They also note that the mode of how Claude interacts with the codebase is changing.
Claude, they write, is getting better at proposing its own experiments.
They point to research that was published in April of this year that was exploring whether a weaker AI could manage a stronger AI.
The evidence suggests that the human role is narrowing at each step in the AI development process.
Once human and AI-authored code quality reach parity, humans will stop writing code entirely and shift to only reviewing it.
But if they can't review code as quickly as Claude can generate it, human review will become the bottleneck to AI development.
Similarly, once Claude can run experiments, the question shifts towards which of those experiments is worth running.

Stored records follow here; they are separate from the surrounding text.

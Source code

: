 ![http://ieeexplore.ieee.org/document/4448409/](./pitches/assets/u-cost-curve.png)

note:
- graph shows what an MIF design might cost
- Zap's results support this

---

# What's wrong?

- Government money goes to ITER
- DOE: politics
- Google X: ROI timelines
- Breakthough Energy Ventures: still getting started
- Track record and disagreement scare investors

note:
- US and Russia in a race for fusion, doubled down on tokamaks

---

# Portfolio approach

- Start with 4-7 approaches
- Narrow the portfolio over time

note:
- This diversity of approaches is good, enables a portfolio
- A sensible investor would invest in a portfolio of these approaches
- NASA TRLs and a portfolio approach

Put simply, the doing, writing the code, running the experiment, producing the result, now costs almost nothing in human time, even if it still has costs in compute.
An area of human comparative advantage for now is research, taste, and judgment, including choosing which problems matter, which results to trust, and when an approach is a dead end.
Indeed, they continue, "...the work that is still in human hands, choosing which problems to work on, is what matters most."
Without that judgment, Claude is a capable assistant, but not as a system that could drive AI progress on its own.
They write, it's genuinely unclear whether today's training methods and architectures could unlock that capacity.
But even if we suppose that Claude never achieves good research taste, a conservative reading of our evidence still implies compounding acceleration.
Now the meat of the piece, and the part that's generating the most discussion, is the last section on three possible futures.
The first possible future, which they say they include for completeness but don't believe it's likely, is one in which the trend stalls but today's AI capabilities are widely diffused.
They write, This article features many exponential trajectories, but these trajectories may actually turn out to be S-curves.
We may be approaching the bend in the curve, where returns to scale diminish and the line straightens then flattens.
The judgment that separates a competent researcher from a great one might be a capability that cannot come from scaling up training inputs like compute and data.
If so, getting past this bottleneck would require a new idea, like an architectural approach that supplants the transformer architecture that all current frontier models use.